The transaction is valued at about $66bn, or $219 per Allergan share, and the combined companies will create one of the top 10 global pharma companies by sales revenue, with combined annual pro forma revenues of more than $23bn anticipated in 2015. News of the acquisition has propelled Allergan stock up about 10%, while Actavis stock is up about 4%.
The companies said in a statement that the growth profile of the combined pharmaceutical business “will be unparalleled,” with the ability for double-digit revenue and earnings growth. The addition of Allergan’s portfolio, including multiple blockbuster therapeutic franchises, also doubles the revenues of Actavis’ North American Specialty Brands business.
Actavis projects that the transaction will generate at least $1.8bn in annual synergies commencing in 2016, in addition to the $475m of annual savings previously announced by Allergan. Those savings by Allergan include the layoffs of about 1,500 employees, and the closure of three sites in California and Massachusetts.
The deal will also be a boon for Allergan’s tax rate as Actavis is now based out of Ireland and has a lower tax rate.
Actavis, whose tax rate is about 16%, could reduce Allergan’s 2015 tax bill by between $240m to $370m, according to the Wall Street Journal.

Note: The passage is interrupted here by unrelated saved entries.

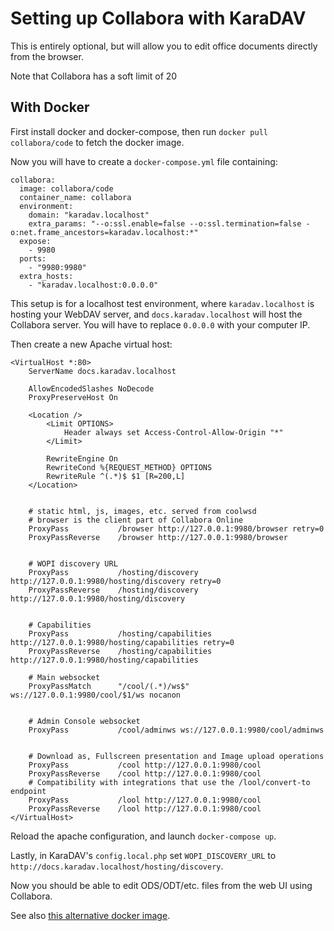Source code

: # Setting up Collabora with KaraDAV

This is entirely optional, but will allow you to edit office documents directly from the browser.

Note that Collabora has a soft limit of 20 

## With Docker

First install docker and docker-compose, then run `docker pull collabora/code` to fetch the docker image.

Now you will have to create a `docker-compose.yml` file containing:

```
collabora:
  image: collabora/code
  container_name: collabora
  environment:
    domain: "karadav.localhost"
    extra_params: "--o:ssl.enable=false --o:ssl.termination=false -o:net.frame_ancestors=karadav.localhost:*"
  expose:
    - 9980
  ports:
    - "9980:9980"
  extra_hosts:
    - "karadav.localhost:0.0.0.0"
```

This setup is for a localhost test environment, where `karadav.localhost` is hosting your WebDAV server, and `docs.karadav.localhost` will host the Collabora server. You will have to replace `0.0.0.0` with your computer IP.

Then create a new Apache virtual host:

```
<VirtualHost *:80>
	ServerName docs.karadav.localhost

	AllowEncodedSlashes NoDecode
	ProxyPreserveHost On

	<Location />
		<Limit OPTIONS>
			Header always set Access-Control-Allow-Origin "*"
		</Limit>

		RewriteEngine On
		RewriteCond %{REQUEST_METHOD} OPTIONS
		RewriteRule ^(.*)$ $1 [R=200,L]
	</Location>


	# static html, js, images, etc. served from coolwsd
	# browser is the client part of Collabora Online
	ProxyPass           /browser http://127.0.0.1:9980/browser retry=0
	ProxyPassReverse    /browser http://127.0.0.1:9980/browser


	# WOPI discovery URL
	ProxyPass           /hosting/discovery http://127.0.0.1:9980/hosting/discovery retry=0
	ProxyPassReverse    /hosting/discovery http://127.0.0.1:9980/hosting/discovery


	# Capabilities
	ProxyPass           /hosting/capabilities http://127.0.0.1:9980/hosting/capabilities retry=0
	ProxyPassReverse    /hosting/capabilities http://127.0.0.1:9980/hosting/capabilities

	# Main websocket
	ProxyPassMatch      "/cool/(.*)/ws$"      ws://127.0.0.1:9980/cool/$1/ws nocanon


	# Admin Console websocket
	ProxyPass           /cool/adminws ws://127.0.0.1:9980/cool/adminws


	# Download as, Fullscreen presentation and Image upload operations
	ProxyPass           /cool http://127.0.0.1:9980/cool
	ProxyPassReverse    /cool http://127.0.0.1:9980/cool
	# Compatibility with integrations that use the /lool/convert-to endpoint
	ProxyPass           /lool http://127.0.0.1:9980/cool
	ProxyPassReverse    /lool http://127.0.0.1:9980/cool
</VirtualHost>
```

Reload the apache configuration, and launch `docker-compose up`.

Lastly, in KaraDAV's `config.local.php` set `WOPI_DISCOVERY_URL` to `http://docs.karadav.localhost/hosting/discovery`.

Now you should be able to edit ODS/ODT/etc. files from the web UI using Collabora.

See also [this alternative docker image](https://github.com/tiredofit/docker-collabora-online).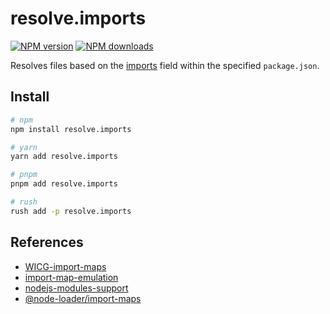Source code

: # resolve.imports

[![NPM version][npm-image]][npm-url]
[![NPM downloads][downloads-image]][downloads-url]

Resolves files based on the [imports] field within the specified `package.json`.

## Install

```sh
# npm
npm install resolve.imports

# yarn
yarn add resolve.imports

# pnpm
pnpm add resolve.imports

# rush
rush add -p resolve.imports
```

## References

- [WICG-import-maps](https://github.com/WICG/import-maps)
- [import-map-emulation](https://nodejs.org/dist/latest-v17.x/docs/api/policy.html#example-import-maps-emulation)
- [nodejs-modules-support](https://github.com/nodejs/modules/issues/477)
- [@node-loader/import-maps](https://github.com/node-loader/node-loader-import-maps)

[imports]: https://nodejs.org/api/packages.html#subpath-imports
[downloads-image]: https://img.shields.io/npm/dm/resolve.imports.svg?style=flat
[downloads-url]: https://npmjs.org/package/resolve.imports
[npm-image]: https://img.shields.io/npm/v/resolve.imports.svg?style=flat
[npm-url]: https://npmjs.org/package/resolve.imports
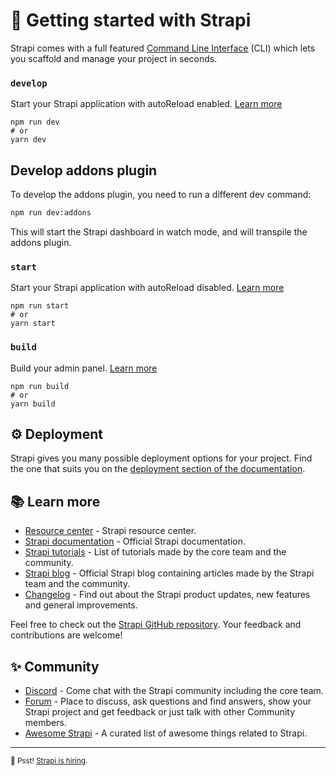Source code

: # 🚀 Getting started with Strapi

Strapi comes with a full featured [Command Line Interface](https://docs.strapi.io/developer-docs/latest/developer-resources/cli/CLI.html) (CLI) which lets you scaffold and manage your project in seconds.

### `develop`

Start your Strapi application with autoReload enabled. [Learn more](https://docs.strapi.io/developer-docs/latest/developer-resources/cli/CLI.html#strapi-develop)

```
npm run dev
# or
yarn dev
```

## Develop addons plugin

To develop the addons plugin, you need to run a different dev command:

```sh
npm run dev:addons
```

This will start the Strapi dashboard in watch mode, and will transpile the addons plugin.

### `start`

Start your Strapi application with autoReload disabled. [Learn more](https://docs.strapi.io/developer-docs/latest/developer-resources/cli/CLI.html#strapi-start)

```
npm run start
# or
yarn start
```

### `build`

Build your admin panel. [Learn more](https://docs.strapi.io/developer-docs/latest/developer-resources/cli/CLI.html#strapi-build)

```
npm run build
# or
yarn build
```

## ⚙️ Deployment

Strapi gives you many possible deployment options for your project. Find the one that suits you on the [deployment section of the documentation](https://docs.strapi.io/developer-docs/latest/setup-deployment-guides/deployment.html).

## 📚 Learn more

-  [Resource center](https://strapi.io/resource-center) - Strapi resource center.
-  [Strapi documentation](https://docs.strapi.io) - Official Strapi documentation.
-  [Strapi tutorials](https://strapi.io/tutorials) - List of tutorials made by the core team and the community.
-  [Strapi blog](https://docs.strapi.io) - Official Strapi blog containing articles made by the Strapi team and the community.
-  [Changelog](https://strapi.io/changelog) - Find out about the Strapi product updates, new features and general improvements.

Feel free to check out the [Strapi GitHub repository](https://github.com/strapi/strapi). Your feedback and contributions are welcome!

## ✨ Community

-  [Discord](https://discord.strapi.io) - Come chat with the Strapi community including the core team.
-  [Forum](https://forum.strapi.io/) - Place to discuss, ask questions and find answers, show your Strapi project and get feedback or just talk with other Community members.
-  [Awesome Strapi](https://github.com/strapi/awesome-strapi) - A curated list of awesome things related to Strapi.

---

<sub>🤫 Psst! [Strapi is hiring](https://strapi.io/careers).</sub>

In addition, whereas R&D spending was a concern of Allergan’s when faced with the prospect of being acquired by Valeant, the combination with Actavis “will provide a strong commitment to R&D,” the companies said, “with an exceptional level of annual investment of approximately $1.7bn, focused on the strategic development of innovative and durable value-enhancing products within brands, generics, biologics and OTC portfolios.”
The combination of the two companies is expected to add approximately 15 projects in near- and mid-term development to Actavis’ portfolio.
Valeant, which offered $54bn for Allergan, seemed to think the price of Allergan was too high.
Valeant Chairman and CEO Michael Pearson said in a statement, “While we will review any such agreement in determining our course of action, Valeant cannot justify to its own shareholders paying a price of $219 or more per share for Allergan.”
Under Pearson, Valeant has acquired about three-dozen companies costing $19bn.